De modo geral, a sociedade está se tornando mais aberta; as pessoas falam mais sobre sexo. Essa tendência não poderia também gerar pressão para fazer parte dessa "cultura sexual"?
Muitos debates, como os sobre consentimento, masturbação ou brinquedos sexuais, são importantes, mas também existem os aspectos negativos da sexualidade, e às vezes não há espaço para eles — mesmo em ambientes ditos pró-sexo. Quando o sexo não é positivo, o que acontece com frequência, não existem conceitos para lidar com isso. Acho que já passou da hora de os debates sobre desejo sempre incluírem a experiência da falta de desejo. Precisamos de uma discussão que acolha ambas as perspectivas e incentive as pessoas não apenas a sentirem desejo, mas também a se sentirem bem com a ausência dele.
Muitas mulheres sentem-se culpadas quando não têm vontade de fazer sexo – e imediatamente pensam no parceiro. O que pode ajudar?

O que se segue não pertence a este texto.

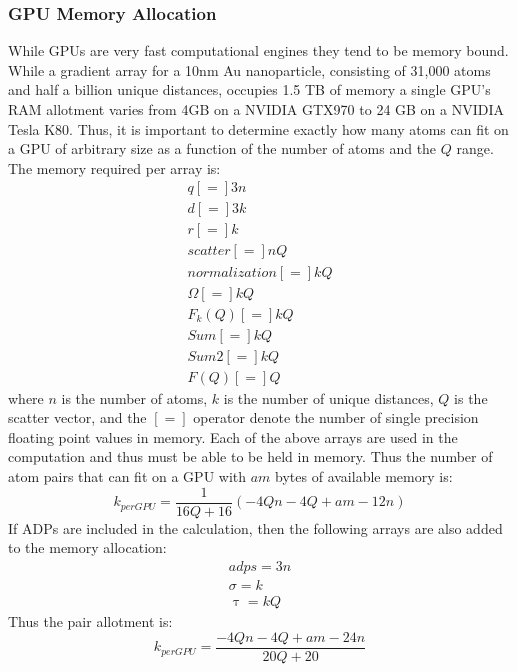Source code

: \subsubsection{GPU Memory Allocation}
While GPUs are very fast computational engines they tend to be memory bound.
While a gradient array for a 10nm Au nanoparticle, consisting of 31,000 atoms and half a billion unique distances, occupies 1.5 TB of memory a single GPU's RAM allotment varies from 4GB on a NVIDIA GTX970 to 24 GB on a NVIDIA Tesla K80.
Thus, it is important to determine exactly how many atoms can fit on a GPU of arbitrary size as a function of the number of atoms and the $Q$ range.
The memory required per array is:
\begin{eqnarray}
    q [=] 3n\\
    d [=] 3k\\
    r [=] k\\
    scatter [=] nQ\\
    normalization [=] kQ\\
    \Omega [=] kQ\\
    F_{k}(Q) [=] kQ\\
    Sum [=] kQ\\
    Sum2 [=] kQ\\
    F(Q) [=] Q
\end{eqnarray}
where $n$ is the number of atoms, $k$ is the number of unique distances, $Q$ is the scatter vector, and the $[=]$ operator denote the number of single precision floating point values in memory.
Each of the above arrays are used in the computation and thus must be able to be held in memory.
Thus the number of atom pairs that can fit on a GPU with $am$ bytes of available memory is:
\begin{equation}
    k_{per GPU} = \frac{1}{16 Q + 16} \left(- 4 Q n - 4 Q + am - 12 n\right)
\end{equation}
If ADPs are included in the calculation, then the following arrays are also added to the memory allocation:
\begin{eqnarray}
    adps = 3n\\
    \sigma = k\\
    \uptau = kQ
\end{eqnarray}
Thus the pair allotment is:
\begin{equation}
    k_{per GPU} = \frac{- 4 Q n - 4 Q + am - 24 n}{20 Q + 20}
\end{equation}

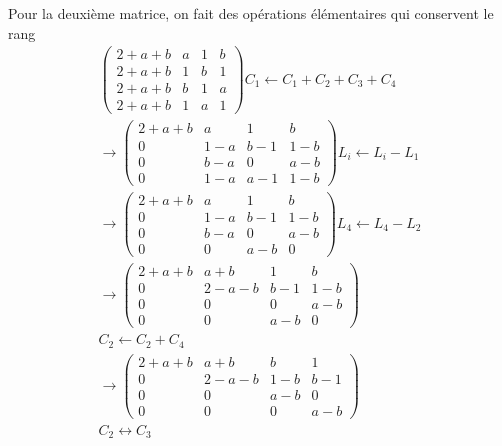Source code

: Pour la deuxième matrice, on fait des opérations élémentaires qui conservent le rang 
\begin{multline*}
\begin{pmatrix}
  2+a+b &  a & 1 & b \\
  2+a+b &  1 & b & 1 \\
  2+a+b &  b & 1 & a \\
  2+a+b &  1 & a & 1
\end{pmatrix} C_1 \leftarrow C_1 + C_2 + C_3 + C_4\\
\rightarrow
\begin{pmatrix}
  2+a+b &  a  & 1   & b   \\
  0     & 1-a & b-1 & 1-b \\
  0     & b-a & 0   & a-b \\
  0     & 1-a & a-1 & 1-b
\end{pmatrix} L_i \leftarrow L_i - L_1\\
\rightarrow
\begin{pmatrix}
  2+a+b &  a  & 1   & b   \\
  0     & 1-a & b-1 & 1-b \\
  0     & b-a & 0   & a-b \\
  0     & 0   & a-b & 0
\end{pmatrix} L_4 \leftarrow L_4 - L_2 \\
\rightarrow
\begin{pmatrix}
  2+a+b & a+b   & 1   & b   \\
  0     & 2-a-b & b-1 & 1-b \\
  0     & 0     & 0   & a-b \\
  0     & 0     & a-b & 0
\end{pmatrix} \\ C_2 \leftarrow C_2 + C_4 \\
\rightarrow
\begin{pmatrix}
  2+a+b & a+b   & b   & 1   \\
  0     & 2-a-b & 1-b & b-1 \\
  0     & 0     & a-b & 0 \\
  0     & 0     & 0 & a-b
\end{pmatrix} \\ C_2 \leftrightarrow C_3
\end{multline*}

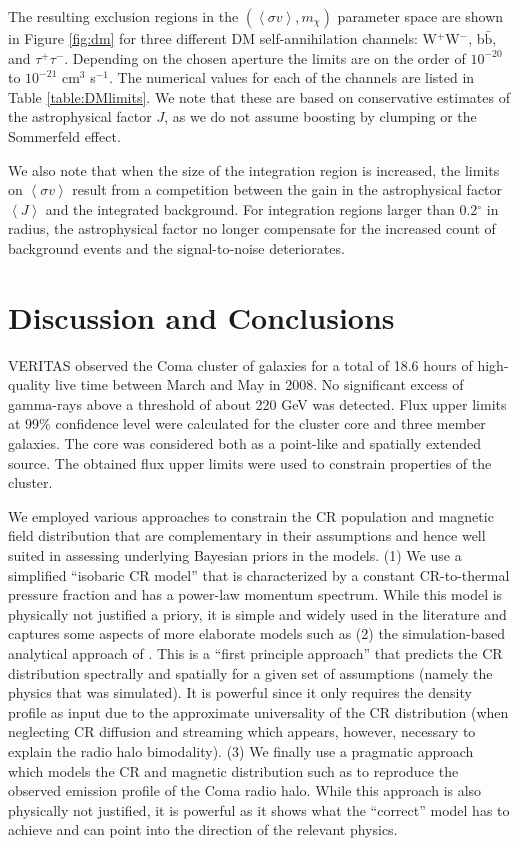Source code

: \documentclass[12pt,manuscript]{aastex}
\newcommand{\expval}[1]{\left\langle #1 \right\rangle}
\begin{document}
The resulting exclusion regions in the $(\expval{\sigma v}, m_{\chi})$ parameter space are shown in
Figure \ref{fig:dm} for three different DM self-annihilation channels: W$^{+}$W$^{-}$,
b$\bar{\mathrm{b}}$, and $\tau^{+}\tau^{-}$. Depending on the chosen aperture the limits are on
the order of $10^{-20}$ to $10^{-21}$ cm$^{3}$ s$^{-1}$. The numerical values for each of the channels
are listed in Table \ref{table:DMlimits}. We note that these are based on conservative estimates of the
astrophysical factor $J$, as we do not assume boosting by clumping or the Sommerfeld effect.

We also note that when the size of the integration region is increased, the limits on $\expval{\sigma v}$
result from a competition between the gain in the astrophysical factor $\expval{J}$ and the integrated
background. For integration regions larger than 0.2$^{\circ}$ in radius, the astrophysical factor
no longer compensate for the increased count of background events and the signal-to-noise
deteriorates. 



%
%

\section{Discussion and Conclusions}
VERITAS observed the Coma cluster of galaxies for a total of 18.6 hours of high-quality live time
between March and May in 2008. No significant excess of gamma-rays above a threshold of about 220
GeV was detected. Flux upper limits at 99\% confidence level were calculated for the cluster core
and three member galaxies. The core was considered both as a point-like and spatially extended
source. The obtained flux upper limits were used to constrain properties of the cluster.

We employed various approaches to constrain the CR population and magnetic field distribution that
are complementary in their assumptions and hence well suited in assessing underlying Bayesian
priors in the models. (1) We use a simplified ``isobaric CR model'' that is characterized by a
constant CR-to-thermal pressure fraction and has a power-law momentum spectrum.  While this model
is physically not justified a priory, it is simple and widely used in the literature and captures
some aspects of more elaborate models such as (2) the simulation-based analytical approach of
\citet{article:PinzkePfrommer:2010}. This is a ``first principle approach'' that predicts the CR
distribution spectrally and spatially for a given set of assumptions (namely the physics that was
simulated). It is powerful since it only requires the density profile as input due to the
approximate universality of the CR distribution (when neglecting CR diffusion and streaming which
appears, however, necessary to explain the radio halo bimodality). (3) We finally use a pragmatic
approach which models the CR and magnetic distribution such as to reproduce the observed emission
profile of the Coma radio halo. While this approach is also physically not justified, it is
powerful as it shows what the ``correct'' model has to achieve and can point into the direction of
the relevant physics.
\end{document}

O passo mais importante é ser fiel a si mesmo e não encarar a falta de desejo como um problema que precisa ser resolvido imediatamente. É importante descobrir se isso realmente te incomoda ou se está tudo bem. Só então você poderá dizer com confiança: "Ok, tudo bem, não estou com vontade de fazer sexo, mas talvez eu esteja com vontade de outra coisa". Isso é igualmente válido. E se você perceber que geralmente sente vontade, terapeutas sexuais às vezes até aconselham aliviar a pressão conscientemente. Casais que decidem não fazer sexo têm mais chances de acabar na cama juntos do que aqueles que têm horários marcados para sexo. Porque a pressão é uma verdadeira assassina da libido.
O que teria que acontecer para que a sexualidade feminina se emancipasse verdadeiramente das imagens dominadas pelo masculino?
Um ponto crucial seria que os homens também se permitissem, às vezes, não estar com vontade. No entanto, não acredito que isso vá acontecer de forma generalizada tão cedo. Além disso, as mulheres foram criadas com a ideia de que precisam ser a "boa menina ", ou seja, que estão ali para fazer alguém feliz. Isso leva rapidamente à ideia de uma dívida, de que devemos sexo a alguém. Não é o caso. Mas abandonar essa ideia exige muita energia. É por isso que a solidariedade FLINTA* ajuda – mulheres, pessoas intersexo, não-binárias e trans que trilham novos caminhos juntas e se fortalecem mutuamente. As mulheres são fortes em construir pontes e criar conexões. Precisamos dessa força.